Select Committee on Education and Employment Appendices to the Minutes of Evidence



  The Sex Discrimination Act 1975 (SDA) applies to early years provision and, therefore, it is important that providers and practitioners are aware of the education and employment provisions of the Act. The SDA gives people who believe that they have been discriminated against on the grounds of their sex the right to bring complaints before a County Court (education) or Employment Tribunal.

  The SDA defines two kinds of discrimination:

    —  Direct discrimination means treating someone unfairly because of their sex, and;

    —  Indirect discrimination means setting conditions that appear to apply to everyone, but in fact discriminate against one sex.

Education/Goods, Facilities and Services (sections 22 and 29 of the SDA)

  Section 22 makes it unlawful for an educational establishment maintained by a LEA or an independent school to discriminate in admissions (including any condition of admissions), exclusion, providing access to any benefits, facilities or services, or subjecting a child to any other detriment.

  Note: section 22 does not apply if the educational provision is single-sex.

  Early Years Providers not covered by section 22 would be acting unlawfully under section 29 if they discriminated on grounds of sex in access to and the provision of benefits to the public.

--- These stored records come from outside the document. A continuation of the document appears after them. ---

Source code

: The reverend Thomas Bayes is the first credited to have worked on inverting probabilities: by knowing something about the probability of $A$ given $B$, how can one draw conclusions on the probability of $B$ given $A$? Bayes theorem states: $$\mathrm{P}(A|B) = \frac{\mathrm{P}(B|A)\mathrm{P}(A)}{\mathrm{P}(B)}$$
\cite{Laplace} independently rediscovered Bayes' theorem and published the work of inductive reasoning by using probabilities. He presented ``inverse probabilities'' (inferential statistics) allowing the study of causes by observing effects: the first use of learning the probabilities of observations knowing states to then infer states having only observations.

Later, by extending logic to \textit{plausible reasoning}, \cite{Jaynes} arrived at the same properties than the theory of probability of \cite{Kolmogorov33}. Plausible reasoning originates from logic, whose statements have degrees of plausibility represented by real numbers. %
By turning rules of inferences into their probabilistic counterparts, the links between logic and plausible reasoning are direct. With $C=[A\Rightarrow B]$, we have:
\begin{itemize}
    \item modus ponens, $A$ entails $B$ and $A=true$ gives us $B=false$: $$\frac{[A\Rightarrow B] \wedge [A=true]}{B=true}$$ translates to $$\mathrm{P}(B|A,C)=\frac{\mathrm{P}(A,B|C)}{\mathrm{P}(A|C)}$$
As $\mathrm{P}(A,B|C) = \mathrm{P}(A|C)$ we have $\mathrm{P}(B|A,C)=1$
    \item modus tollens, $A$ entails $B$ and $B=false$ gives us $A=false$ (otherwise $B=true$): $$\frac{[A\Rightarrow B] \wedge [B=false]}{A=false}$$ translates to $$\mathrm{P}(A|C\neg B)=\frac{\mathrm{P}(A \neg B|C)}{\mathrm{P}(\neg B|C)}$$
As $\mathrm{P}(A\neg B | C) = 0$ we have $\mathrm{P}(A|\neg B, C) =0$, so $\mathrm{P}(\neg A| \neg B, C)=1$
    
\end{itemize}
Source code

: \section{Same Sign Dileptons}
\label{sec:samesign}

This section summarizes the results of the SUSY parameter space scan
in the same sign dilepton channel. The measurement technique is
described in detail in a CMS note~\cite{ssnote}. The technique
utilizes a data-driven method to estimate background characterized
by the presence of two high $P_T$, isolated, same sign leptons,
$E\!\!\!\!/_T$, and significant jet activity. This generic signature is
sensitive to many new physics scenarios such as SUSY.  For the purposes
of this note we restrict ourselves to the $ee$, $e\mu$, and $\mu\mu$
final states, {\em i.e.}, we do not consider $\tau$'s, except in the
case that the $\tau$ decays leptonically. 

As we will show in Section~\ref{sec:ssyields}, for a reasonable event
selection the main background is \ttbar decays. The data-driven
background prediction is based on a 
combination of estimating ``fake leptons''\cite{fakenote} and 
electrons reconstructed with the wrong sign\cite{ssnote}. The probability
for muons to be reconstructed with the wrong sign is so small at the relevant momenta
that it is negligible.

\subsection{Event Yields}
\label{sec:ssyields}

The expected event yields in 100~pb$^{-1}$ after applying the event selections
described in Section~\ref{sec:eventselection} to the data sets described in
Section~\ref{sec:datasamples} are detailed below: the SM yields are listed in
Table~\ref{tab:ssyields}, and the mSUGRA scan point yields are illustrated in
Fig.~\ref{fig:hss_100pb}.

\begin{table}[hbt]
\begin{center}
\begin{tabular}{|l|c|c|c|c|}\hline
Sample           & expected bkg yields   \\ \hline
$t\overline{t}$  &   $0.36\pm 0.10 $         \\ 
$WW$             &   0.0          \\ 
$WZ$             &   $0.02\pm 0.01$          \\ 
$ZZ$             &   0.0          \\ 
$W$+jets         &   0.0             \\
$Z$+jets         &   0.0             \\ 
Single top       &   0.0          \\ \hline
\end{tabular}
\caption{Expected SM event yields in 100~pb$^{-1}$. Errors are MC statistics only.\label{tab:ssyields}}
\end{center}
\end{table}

    —  It would be unlawful for early years provider to refuse to admit a child simply because she is a girl or he is a boy;

    —  it would be unlawful for a early years provider to try to balance the number of boys and girls admitted;

    —  it would be unlawful for a early years provider to discriminate against a boy or girl when allocating children to certain activities or facilities. For example only allowing girls to play in the home corner and only allowing boys to play with mechanical toys;

    —  it would be unlawful to group children according to their gender unless the activities offered to both groups are identical eg only offering boys access to football or computers and girls access to dance or cookery would be unlawful!


  Section 6 makes it unlawful for an employer to discriminate on the grounds of sex in recruitment and in the case of employees in the provision of access to training, dismissal, promotion or to any other benefit, facility or service.

    —  it would be unlawful to refuse to employ a man as a early years practitioner on the grounds of his sex.